As well as containing preprints of research papers, the series includes all thirteen Annual Reports of the Manchester Centre for Computational Mathematics and the proceedings of two 1982 meetings:

Ian Gladwell (ed.), Proceedings of a One-Day Colloquium On Numerical Linear Algebra and Its Applications. Numerical Analysis Report No. 78, July 1982.

George Hall and Jack Williams (eds), Proceedings of a One-Day Colloquium on the Numerical Solution of Ordinary Differential Equations. Numerical Analysis Report No. 84, December 1982.

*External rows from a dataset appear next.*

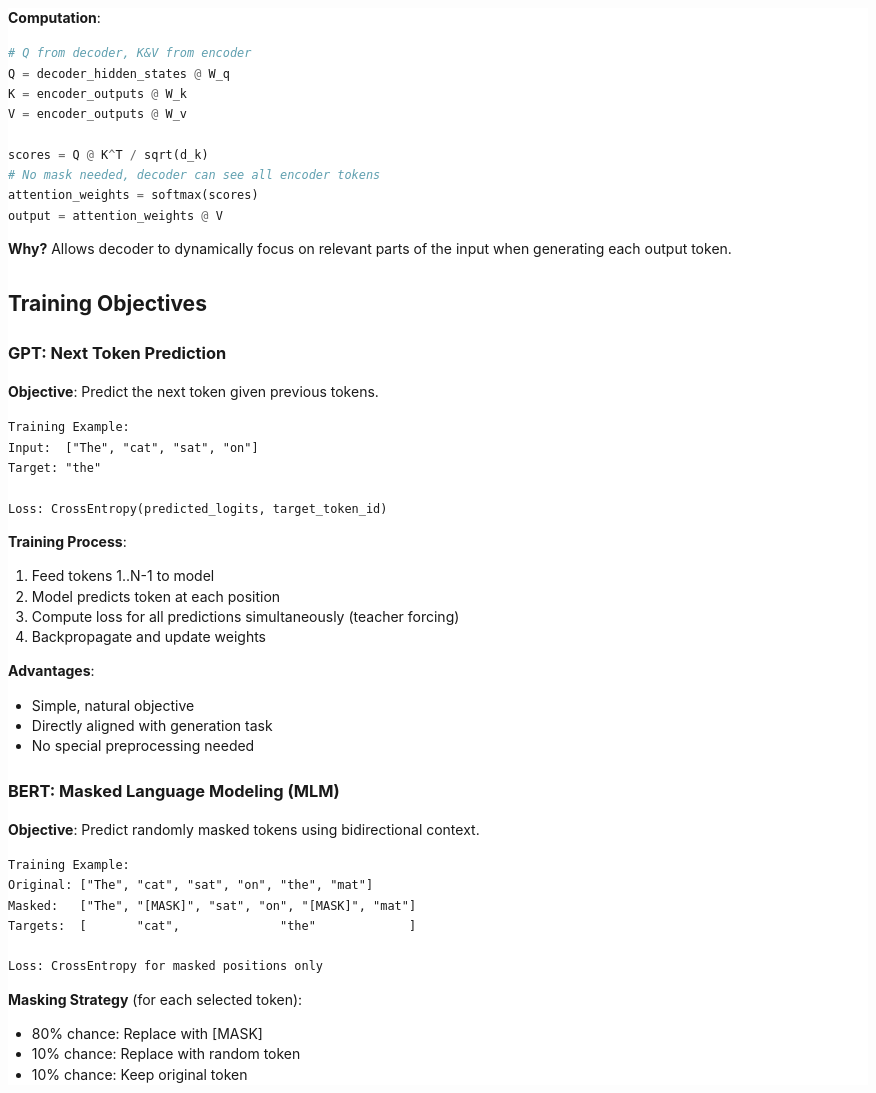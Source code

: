 **Computation**:
```python
# Q from decoder, K&V from encoder
Q = decoder_hidden_states @ W_q
K = encoder_outputs @ W_k
V = encoder_outputs @ W_v

scores = Q @ K^T / sqrt(d_k)
# No mask needed, decoder can see all encoder tokens
attention_weights = softmax(scores)
output = attention_weights @ V
```

**Why?** Allows decoder to dynamically focus on relevant parts of the input when generating each output token.

## Training Objectives

### GPT: Next Token Prediction

**Objective**: Predict the next token given previous tokens.

```
Training Example:
Input:  ["The", "cat", "sat", "on"]
Target: "the"

Loss: CrossEntropy(predicted_logits, target_token_id)
```

**Training Process**:
1. Feed tokens 1..N-1 to model
2. Model predicts token at each position
3. Compute loss for all predictions simultaneously (teacher forcing)
4. Backpropagate and update weights

**Advantages**:
- Simple, natural objective
- Directly aligned with generation task
- No special preprocessing needed

### BERT: Masked Language Modeling (MLM)

**Objective**: Predict randomly masked tokens using bidirectional context.

```
Training Example:
Original: ["The", "cat", "sat", "on", "the", "mat"]
Masked:   ["The", "[MASK]", "sat", "on", "[MASK]", "mat"]
Targets:  [       "cat",              "the"             ]

Loss: CrossEntropy for masked positions only
```

**Masking Strategy** (for each selected token):
- 80% chance: Replace with [MASK]
- 10% chance: Replace with random token
- 10% chance: Keep original token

The reports illustrate the changes in typesetting mathematics since the 1970s. Early reports were typewritten, sometimes with equations written in by hand. In the 1980s many of the reports were wordprocessed using Vuwriter—a technical wordprocessor produced by Vuman Ltd., a spin-off company of the University of Manchester, targeted at the Apricot microcomputer. I wordprocessed several reports on a Commodore 64 microcomputer using an Epson printer, with Greek letters and mathematical characters produced in the printer’s graphics mode (see this earlier post for more details).

The first TeXed reports were around 1986/1987 and by the early 1990s most reports were produced in \LaTeX, as they are today.

The printed reports retained their distinctive green card cover to the end, but a major change came in May 1993 when they were first made available over the internet—originally by anonymous ftp from vtx.ma.man.ac.uk and then from the Manchester Centre for Computational Mathematics (MCCM) web site set up in 1994. The web page from which the reports are available, now located here, was automatically created from a BibTeX bib file, the latter being maintained by hand, as was the repository of PDF and PS files.

In 2005, the NA Report series was folded into the new MIMS EPrints archive (http://eprints.ma.man.ac.uk/) which hosts research outputs of members of the School of Mathematics and associated researchers. EPrints entries are assigned an AMS subject classification and can be searched by those numbers. Reports that would have appeared in the old NA Report series can now generally be found under the classification 65 Numerical Analysis.

On a recent visit to the University of Manchester library I was pleased to find that many of the NA reports up to 2001 are still available in hard copy on the shelves. (A search of the catalogue for “numerical analysis report” reveals the details.)